:: Exercise prompt ::
All lines below starting at the one that holds "lw2-3 (Task 1)" and ending at the one that holds "Improper Control of" should be printed exactly, ends included. Pictures should not be printed, nor anything else.

:: The data ::

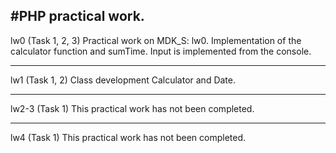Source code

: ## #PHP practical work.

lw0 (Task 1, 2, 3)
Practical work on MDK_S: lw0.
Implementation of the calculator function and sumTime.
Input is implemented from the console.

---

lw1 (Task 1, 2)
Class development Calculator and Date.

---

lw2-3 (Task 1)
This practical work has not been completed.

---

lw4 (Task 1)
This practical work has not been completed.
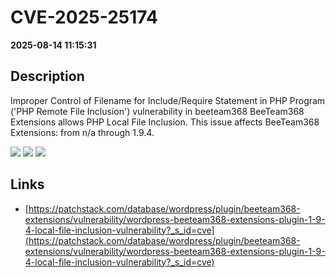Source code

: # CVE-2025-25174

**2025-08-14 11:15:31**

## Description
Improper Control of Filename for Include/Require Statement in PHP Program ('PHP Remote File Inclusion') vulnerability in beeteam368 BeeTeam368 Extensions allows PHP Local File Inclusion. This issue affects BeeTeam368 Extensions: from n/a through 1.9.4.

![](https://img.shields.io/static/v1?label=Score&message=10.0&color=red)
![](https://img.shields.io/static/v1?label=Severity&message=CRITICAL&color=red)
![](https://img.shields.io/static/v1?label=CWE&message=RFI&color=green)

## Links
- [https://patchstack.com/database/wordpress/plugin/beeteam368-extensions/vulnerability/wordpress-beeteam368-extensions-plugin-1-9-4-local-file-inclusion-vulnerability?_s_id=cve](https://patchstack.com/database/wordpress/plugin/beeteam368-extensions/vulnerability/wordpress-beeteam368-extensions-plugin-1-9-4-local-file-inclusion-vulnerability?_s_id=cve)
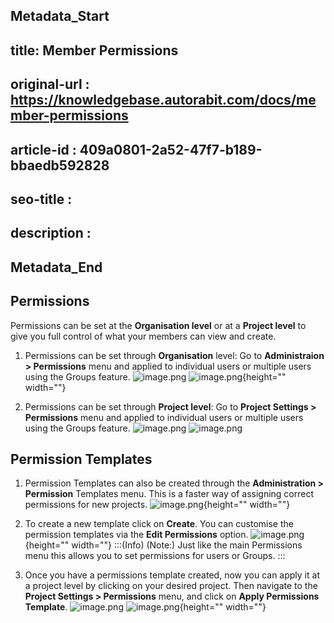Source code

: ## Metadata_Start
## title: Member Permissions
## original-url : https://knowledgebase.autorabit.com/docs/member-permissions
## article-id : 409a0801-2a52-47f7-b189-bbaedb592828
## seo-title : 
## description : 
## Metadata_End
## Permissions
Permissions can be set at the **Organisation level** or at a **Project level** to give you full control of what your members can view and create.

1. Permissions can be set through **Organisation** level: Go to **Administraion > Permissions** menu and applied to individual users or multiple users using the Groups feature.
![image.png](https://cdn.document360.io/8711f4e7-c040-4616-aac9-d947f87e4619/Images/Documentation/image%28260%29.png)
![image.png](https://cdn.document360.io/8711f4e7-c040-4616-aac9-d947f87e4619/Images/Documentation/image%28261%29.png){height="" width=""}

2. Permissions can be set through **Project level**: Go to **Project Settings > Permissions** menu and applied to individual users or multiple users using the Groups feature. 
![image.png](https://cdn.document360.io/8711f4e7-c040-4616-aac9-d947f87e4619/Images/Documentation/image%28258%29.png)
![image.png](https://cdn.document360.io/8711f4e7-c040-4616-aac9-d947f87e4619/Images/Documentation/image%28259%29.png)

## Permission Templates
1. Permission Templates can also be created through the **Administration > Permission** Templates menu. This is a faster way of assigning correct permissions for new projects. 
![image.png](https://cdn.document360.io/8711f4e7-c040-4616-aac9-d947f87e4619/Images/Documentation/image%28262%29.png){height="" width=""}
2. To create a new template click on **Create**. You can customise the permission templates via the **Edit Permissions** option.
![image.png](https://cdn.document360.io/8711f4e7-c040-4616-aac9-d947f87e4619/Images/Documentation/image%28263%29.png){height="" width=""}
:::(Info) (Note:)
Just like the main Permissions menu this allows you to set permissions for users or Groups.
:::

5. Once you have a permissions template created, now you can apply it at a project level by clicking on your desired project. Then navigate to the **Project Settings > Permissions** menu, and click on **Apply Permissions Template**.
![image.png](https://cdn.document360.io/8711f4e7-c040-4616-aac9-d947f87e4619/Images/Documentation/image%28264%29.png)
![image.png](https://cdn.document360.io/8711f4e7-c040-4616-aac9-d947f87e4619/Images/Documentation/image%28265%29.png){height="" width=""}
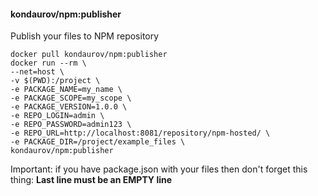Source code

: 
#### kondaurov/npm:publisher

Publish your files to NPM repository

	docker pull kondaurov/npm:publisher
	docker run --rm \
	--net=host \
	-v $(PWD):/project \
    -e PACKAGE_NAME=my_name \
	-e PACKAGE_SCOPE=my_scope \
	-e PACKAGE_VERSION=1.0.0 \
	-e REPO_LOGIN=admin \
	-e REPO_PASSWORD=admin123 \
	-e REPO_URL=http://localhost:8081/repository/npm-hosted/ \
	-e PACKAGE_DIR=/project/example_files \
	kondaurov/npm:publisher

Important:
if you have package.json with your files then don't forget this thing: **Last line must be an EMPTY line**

==

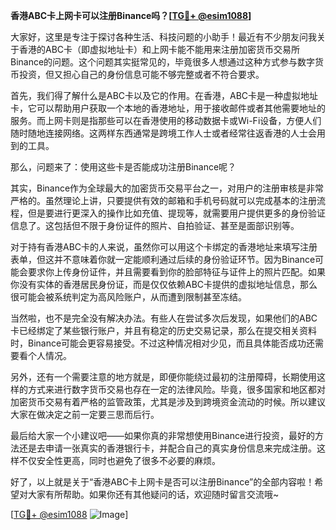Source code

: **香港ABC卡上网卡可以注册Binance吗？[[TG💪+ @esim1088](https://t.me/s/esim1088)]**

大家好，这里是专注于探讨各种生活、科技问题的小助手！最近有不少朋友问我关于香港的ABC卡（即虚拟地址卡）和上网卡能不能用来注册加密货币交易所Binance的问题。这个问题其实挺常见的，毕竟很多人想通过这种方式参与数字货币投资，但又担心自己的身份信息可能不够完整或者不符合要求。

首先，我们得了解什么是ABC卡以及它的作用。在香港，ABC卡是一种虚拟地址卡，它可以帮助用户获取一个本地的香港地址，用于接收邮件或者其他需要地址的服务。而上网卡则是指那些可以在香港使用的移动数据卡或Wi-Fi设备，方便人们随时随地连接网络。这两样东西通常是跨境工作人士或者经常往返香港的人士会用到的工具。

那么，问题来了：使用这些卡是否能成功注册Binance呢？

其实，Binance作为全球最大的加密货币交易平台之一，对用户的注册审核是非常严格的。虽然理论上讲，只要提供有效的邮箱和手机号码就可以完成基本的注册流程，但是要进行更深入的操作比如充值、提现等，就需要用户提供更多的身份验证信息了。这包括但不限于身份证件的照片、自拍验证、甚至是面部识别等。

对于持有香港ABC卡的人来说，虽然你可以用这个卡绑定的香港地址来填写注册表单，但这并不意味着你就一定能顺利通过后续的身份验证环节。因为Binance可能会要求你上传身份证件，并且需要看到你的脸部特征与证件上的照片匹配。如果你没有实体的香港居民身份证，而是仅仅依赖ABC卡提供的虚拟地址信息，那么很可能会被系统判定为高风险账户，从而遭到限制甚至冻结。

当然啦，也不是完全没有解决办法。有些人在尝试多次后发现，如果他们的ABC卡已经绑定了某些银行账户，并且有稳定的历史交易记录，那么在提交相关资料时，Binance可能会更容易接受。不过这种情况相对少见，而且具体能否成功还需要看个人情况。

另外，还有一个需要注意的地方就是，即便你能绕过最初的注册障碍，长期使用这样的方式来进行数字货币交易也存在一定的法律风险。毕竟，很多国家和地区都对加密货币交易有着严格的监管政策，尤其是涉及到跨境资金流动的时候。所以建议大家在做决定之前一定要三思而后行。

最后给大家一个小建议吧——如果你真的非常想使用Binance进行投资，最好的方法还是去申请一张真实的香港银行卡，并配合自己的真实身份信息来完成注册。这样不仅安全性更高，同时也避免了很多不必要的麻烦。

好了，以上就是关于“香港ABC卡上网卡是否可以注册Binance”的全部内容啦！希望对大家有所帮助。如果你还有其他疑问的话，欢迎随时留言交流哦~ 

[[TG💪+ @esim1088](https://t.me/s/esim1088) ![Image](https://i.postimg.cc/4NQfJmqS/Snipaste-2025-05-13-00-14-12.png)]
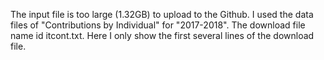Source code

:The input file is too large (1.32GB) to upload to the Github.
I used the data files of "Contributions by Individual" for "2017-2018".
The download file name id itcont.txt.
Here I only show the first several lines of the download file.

--

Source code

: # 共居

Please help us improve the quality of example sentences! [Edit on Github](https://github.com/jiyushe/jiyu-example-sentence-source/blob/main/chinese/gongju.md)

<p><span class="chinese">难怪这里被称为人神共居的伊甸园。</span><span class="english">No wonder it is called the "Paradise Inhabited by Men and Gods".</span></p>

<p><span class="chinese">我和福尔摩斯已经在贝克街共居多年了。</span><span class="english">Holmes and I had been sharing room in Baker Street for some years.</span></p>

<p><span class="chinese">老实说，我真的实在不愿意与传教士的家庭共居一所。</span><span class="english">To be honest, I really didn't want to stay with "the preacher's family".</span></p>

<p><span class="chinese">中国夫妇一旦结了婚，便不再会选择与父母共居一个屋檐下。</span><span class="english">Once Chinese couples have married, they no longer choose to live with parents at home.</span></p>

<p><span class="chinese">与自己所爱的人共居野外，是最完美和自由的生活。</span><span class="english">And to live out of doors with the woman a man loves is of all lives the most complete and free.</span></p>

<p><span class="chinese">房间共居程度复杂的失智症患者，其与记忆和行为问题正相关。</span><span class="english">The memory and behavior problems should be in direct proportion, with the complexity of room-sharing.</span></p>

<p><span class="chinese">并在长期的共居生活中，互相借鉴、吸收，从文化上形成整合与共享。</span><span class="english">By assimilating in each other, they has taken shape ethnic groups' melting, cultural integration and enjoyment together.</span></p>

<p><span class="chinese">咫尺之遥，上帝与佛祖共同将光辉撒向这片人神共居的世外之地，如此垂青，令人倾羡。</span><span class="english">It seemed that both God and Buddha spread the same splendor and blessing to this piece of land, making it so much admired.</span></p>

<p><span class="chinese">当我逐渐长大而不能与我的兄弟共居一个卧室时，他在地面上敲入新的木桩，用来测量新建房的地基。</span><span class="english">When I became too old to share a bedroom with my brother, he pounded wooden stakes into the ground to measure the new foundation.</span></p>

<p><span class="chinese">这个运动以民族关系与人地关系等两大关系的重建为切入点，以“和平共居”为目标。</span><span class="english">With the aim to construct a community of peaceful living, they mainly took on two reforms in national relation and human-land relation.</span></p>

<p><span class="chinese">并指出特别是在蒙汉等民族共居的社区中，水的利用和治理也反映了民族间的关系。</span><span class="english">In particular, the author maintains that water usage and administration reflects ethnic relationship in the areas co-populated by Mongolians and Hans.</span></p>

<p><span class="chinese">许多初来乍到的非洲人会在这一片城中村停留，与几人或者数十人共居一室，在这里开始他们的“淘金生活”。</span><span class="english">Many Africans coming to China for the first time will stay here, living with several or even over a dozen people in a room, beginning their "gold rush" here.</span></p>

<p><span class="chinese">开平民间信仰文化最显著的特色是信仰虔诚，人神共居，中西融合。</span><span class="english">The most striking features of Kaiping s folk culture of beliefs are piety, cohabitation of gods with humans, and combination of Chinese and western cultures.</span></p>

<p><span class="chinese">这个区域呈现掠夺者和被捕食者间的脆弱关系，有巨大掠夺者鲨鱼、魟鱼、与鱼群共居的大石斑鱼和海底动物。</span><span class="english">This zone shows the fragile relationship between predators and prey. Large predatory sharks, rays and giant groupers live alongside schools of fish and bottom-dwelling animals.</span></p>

:: Written solution ::
lw2-3 (Task 1)
This practical work has not been completed.

---

lw4 (Task 1)
This practical work has not been completed.
Source code

: # CVE-2025-25174

**2025-08-14 11:15:31**

## Description
Improper Control of Filename for Include/Require Statement in PHP Program ('PHP Remote File Inclusion') vulnerability in beeteam368 BeeTeam368 Extensions allows PHP Local File Inclusion. This issue affects BeeTeam368 Extensions: from n/a through 1.9.4.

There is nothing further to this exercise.